TASK INPUTS below:

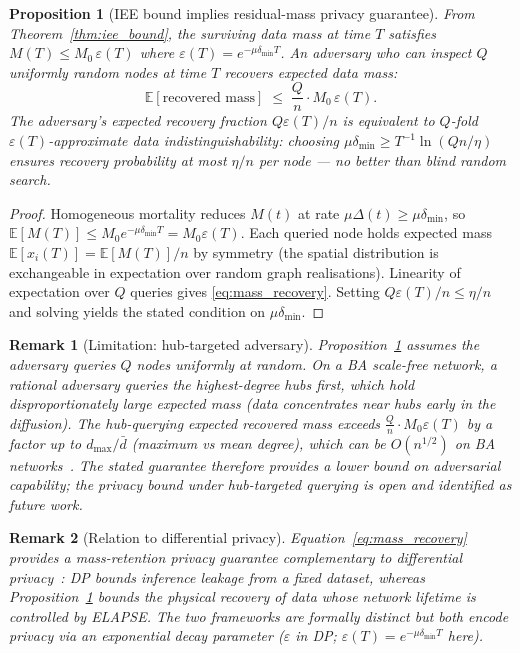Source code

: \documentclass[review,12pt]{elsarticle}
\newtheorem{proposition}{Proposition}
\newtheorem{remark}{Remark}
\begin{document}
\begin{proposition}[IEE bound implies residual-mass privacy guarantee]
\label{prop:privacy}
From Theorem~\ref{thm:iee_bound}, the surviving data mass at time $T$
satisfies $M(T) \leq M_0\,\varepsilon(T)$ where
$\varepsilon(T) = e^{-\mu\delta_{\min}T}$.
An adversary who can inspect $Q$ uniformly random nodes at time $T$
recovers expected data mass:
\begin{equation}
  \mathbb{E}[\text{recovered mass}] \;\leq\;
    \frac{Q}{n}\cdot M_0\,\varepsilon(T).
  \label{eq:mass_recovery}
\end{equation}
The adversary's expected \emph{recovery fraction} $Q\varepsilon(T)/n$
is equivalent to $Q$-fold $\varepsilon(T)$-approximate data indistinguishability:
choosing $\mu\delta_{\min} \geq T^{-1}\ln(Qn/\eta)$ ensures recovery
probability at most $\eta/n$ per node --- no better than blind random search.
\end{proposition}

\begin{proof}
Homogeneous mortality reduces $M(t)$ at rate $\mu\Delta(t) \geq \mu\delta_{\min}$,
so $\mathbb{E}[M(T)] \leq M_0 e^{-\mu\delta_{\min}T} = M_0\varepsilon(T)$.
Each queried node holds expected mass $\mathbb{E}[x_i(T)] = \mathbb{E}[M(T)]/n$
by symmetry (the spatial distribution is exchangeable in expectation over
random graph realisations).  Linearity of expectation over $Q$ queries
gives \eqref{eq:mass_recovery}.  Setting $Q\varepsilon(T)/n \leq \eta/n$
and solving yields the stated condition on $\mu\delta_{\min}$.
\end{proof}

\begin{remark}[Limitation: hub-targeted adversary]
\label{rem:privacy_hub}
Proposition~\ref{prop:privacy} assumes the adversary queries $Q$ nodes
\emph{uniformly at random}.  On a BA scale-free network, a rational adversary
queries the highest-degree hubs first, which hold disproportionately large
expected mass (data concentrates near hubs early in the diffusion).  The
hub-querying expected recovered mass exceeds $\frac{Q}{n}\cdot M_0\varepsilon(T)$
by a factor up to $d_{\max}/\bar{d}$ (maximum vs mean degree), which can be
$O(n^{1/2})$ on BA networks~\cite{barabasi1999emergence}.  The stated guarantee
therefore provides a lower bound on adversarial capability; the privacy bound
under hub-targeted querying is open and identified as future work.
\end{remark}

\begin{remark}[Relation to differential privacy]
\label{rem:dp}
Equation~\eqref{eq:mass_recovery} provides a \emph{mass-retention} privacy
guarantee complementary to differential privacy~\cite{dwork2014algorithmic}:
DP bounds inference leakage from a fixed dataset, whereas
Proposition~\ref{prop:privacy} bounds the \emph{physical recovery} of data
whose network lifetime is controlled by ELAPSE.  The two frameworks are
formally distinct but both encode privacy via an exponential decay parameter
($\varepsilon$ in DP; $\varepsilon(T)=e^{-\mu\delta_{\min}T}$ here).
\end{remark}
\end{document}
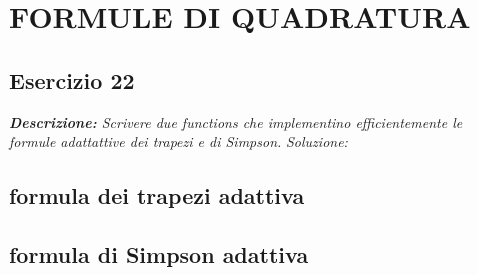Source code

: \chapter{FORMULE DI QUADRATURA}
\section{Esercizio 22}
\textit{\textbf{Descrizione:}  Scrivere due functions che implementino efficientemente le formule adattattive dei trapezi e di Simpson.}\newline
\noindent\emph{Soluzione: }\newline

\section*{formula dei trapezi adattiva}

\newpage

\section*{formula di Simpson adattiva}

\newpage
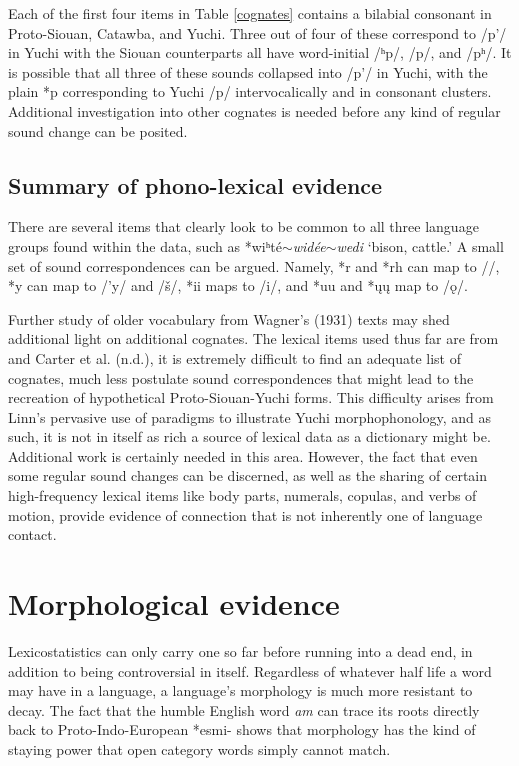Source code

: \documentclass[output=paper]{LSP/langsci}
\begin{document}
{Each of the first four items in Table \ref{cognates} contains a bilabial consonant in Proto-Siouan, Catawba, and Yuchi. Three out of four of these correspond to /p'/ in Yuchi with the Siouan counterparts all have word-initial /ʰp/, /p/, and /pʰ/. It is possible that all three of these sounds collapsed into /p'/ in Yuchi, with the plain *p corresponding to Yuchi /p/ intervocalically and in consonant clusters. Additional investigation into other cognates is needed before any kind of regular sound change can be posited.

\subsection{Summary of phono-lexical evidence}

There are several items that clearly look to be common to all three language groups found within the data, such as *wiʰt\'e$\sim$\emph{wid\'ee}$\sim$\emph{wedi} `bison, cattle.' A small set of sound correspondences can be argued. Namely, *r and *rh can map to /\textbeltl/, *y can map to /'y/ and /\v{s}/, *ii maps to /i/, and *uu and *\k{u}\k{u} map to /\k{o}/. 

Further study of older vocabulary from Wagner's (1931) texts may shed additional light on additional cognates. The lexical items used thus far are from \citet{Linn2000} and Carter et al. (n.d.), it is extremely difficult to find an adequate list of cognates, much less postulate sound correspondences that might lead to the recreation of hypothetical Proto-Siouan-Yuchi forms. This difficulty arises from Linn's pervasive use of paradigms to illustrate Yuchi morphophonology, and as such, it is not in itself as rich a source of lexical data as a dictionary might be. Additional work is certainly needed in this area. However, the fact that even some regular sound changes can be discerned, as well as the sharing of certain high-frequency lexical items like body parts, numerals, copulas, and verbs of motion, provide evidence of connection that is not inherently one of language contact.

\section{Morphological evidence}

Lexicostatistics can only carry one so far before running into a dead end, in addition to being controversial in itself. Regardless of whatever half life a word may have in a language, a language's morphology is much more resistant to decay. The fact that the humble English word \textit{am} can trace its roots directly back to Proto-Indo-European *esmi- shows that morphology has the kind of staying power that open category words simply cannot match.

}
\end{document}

End of TASK INPUTS.

_AIM OF THE TASK:_ Which lines above hold the string "uniformly"? Show each of them.

_EXERCISE RESULT:_
An adversary who can inspect $Q$ uniformly random nodes at time $T$
\emph{uniformly at random}.  On a BA scale-free network, a rational adversary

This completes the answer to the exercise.